Multi-role fast jets and their aircrews have to accomplish many tasks as well as CAS, and although they are capable of the mission—especially when spooled up for it via intensive training before deployment—America’s CAS “brain trust,” so to speak, exists within the A-10 community. If it goes by the wayside, all the experience built up over decades of testing tactics in combat environments will slowly decay. This phenomenon is largely referred to as “brain drain” in Pentagon parlance.
With this and the USAF’s dogged determination to quickly retire the A-10 in mind, moving some of that brain trust over to an F-16 unit gives the impression that the Air Force is trying to check off a box on the Warthog’s death warrant.

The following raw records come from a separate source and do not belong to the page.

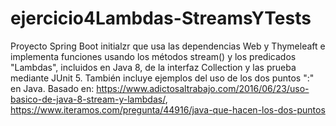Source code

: # ejercicio4Lambdas-StreamsYTests
Proyecto Spring Boot initialzr que usa las dependencias Web y Thymeleaft e implementa funciones usando los métodos stream() y los predicados "Lambdas", incluidos en Java 8, de la interfaz Collection y las prueba mediante JUnit 5. También incluye ejemplos del uso de los dos puntos ":" en Java. Basado en: https://www.adictosaltrabajo.com/2016/06/23/uso-basico-de-java-8-stream-y-lambdas/, https://www.iteramos.com/pregunta/44916/java-que-hacen-los-dos-puntos
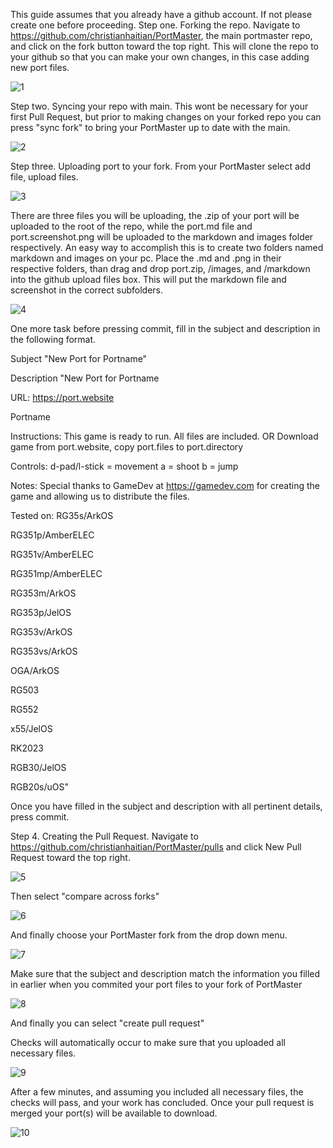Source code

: This guide assumes that you already have a github account. If not please create one before proceeding.
Step one. Forking the repo. Navigate to https://github.com/christianhaitian/PortMaster, the main portmaster repo, and click on the fork button toward the top right. This will clone the repo to your github so that you can make your own changes, in this case adding new port files. 

![1](https://github.com/booYah187/ports/blob/main/pr/1.png) 

Step two. Syncing your repo with main. This wont be necessary for your first Pull Request, but prior to making changes on your forked repo you can press "sync fork" to bring your PortMaster up to date with the main.

![2](https://github.com/booYah187/ports/blob/main/pr/2.png) 

Step three. Uploading port to your fork. From your PortMaster select add file, upload files.

![3](https://github.com/booYah187/ports/blob/main/pr/3.png) 

There are three files you will be uploading, the .zip of your port will be uploaded to the root of the repo, while the port.md file and port.screenshot.png will be uploaded to the markdown and images folder respectively. An easy way to accomplish this is to create two folders named markdown and images on your pc. Place the .md and .png in their respective folders, than drag and drop port.zip, /images, and /markdown into the github upload files box. This will put the markdown file and screenshot in the correct subfolders.

![4](https://github.com/booYah187/ports/blob/main/pr/4.png) 

One more task before pressing commit, fill in the subject and description in the following format. 


Subject "New Port for Portname" 

Description "New Port for Portname

URL: https://port.website

Portname

Instructions: This game is ready to run. All files are included. OR Download game from port.website, copy port.files to port.directory

Controls:
d-pad/l-stick = movement
a = shoot
b = jump

Notes: Special thanks to GameDev at https://gamedev.com for creating the game and allowing us to distribute the files.

Tested on:
RG35s/ArkOS

RG351p/AmberELEC

RG351v/AmberELEC

RG351mp/AmberELEC

RG353m/ArkOS

RG353p/JelOS

RG353v/ArkOS

RG353vs/ArkOS

OGA/ArkOS

RG503

RG552

x55/JelOS

RK2023

RGB30/JelOS

RGB20s/uOS"

Once you have filled in the subject and description with all pertinent details, press commit.

Step 4. Creating the Pull Request. Navigate to https://github.com/christianhaitian/PortMaster/pulls and click New Pull Request toward the top right.

![5](https://github.com/booYah187/ports/blob/main/pr/5.png) 

Then select "compare across forks"

![6](https://github.com/booYah187/ports/blob/main/pr/6.png) 

And finally choose your PortMaster fork from the drop down menu.

![7](https://github.com/booYah187/ports/blob/main/pr/7.png) 

Make sure that the subject and description match the information you filled in earlier when you commited your port files to your fork of PortMaster

![8](https://github.com/booYah187/ports/blob/main/pr/8.png) 

And finally you can select "create pull request"

Checks will automatically occur to make sure that you uploaded all necessary files.

![9](https://github.com/booYah187/ports/blob/main/pr/9.png) 

After a few minutes, and assuming you included all necessary files, the checks will pass, and your work has concluded. Once your pull request is merged your port(s) will be available to download.

![10](https://github.com/booYah187/ports/blob/main/pr/10.png)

Thing is, the USAF has long lusted over the idea of replacing the Warthog with Vipers. The force even went so far as to strap a 30mm cannon pod onto the F-16’s centerline, load up the jet with new avionics, paint a batch of them green and stand up a constellation of units to focus on CAS tactics and development. (One of these, in fact, was based at Nellis AFB two and a half decades ago.)
The big gun-toting F-16, dubbed the A-16 and the F/A-16 at various points, failed miserably at its job. The vibration from the cannon was far too much for the “electric jet” to withstand, and accuracy was piss-poor. Even with its cutting-edge technology, the attack Viper simply didn’t hold a candle to an aircraft designed from the ground-up for low-level CAS and battlefield interdiction—and to survive taking one or many hits in the process.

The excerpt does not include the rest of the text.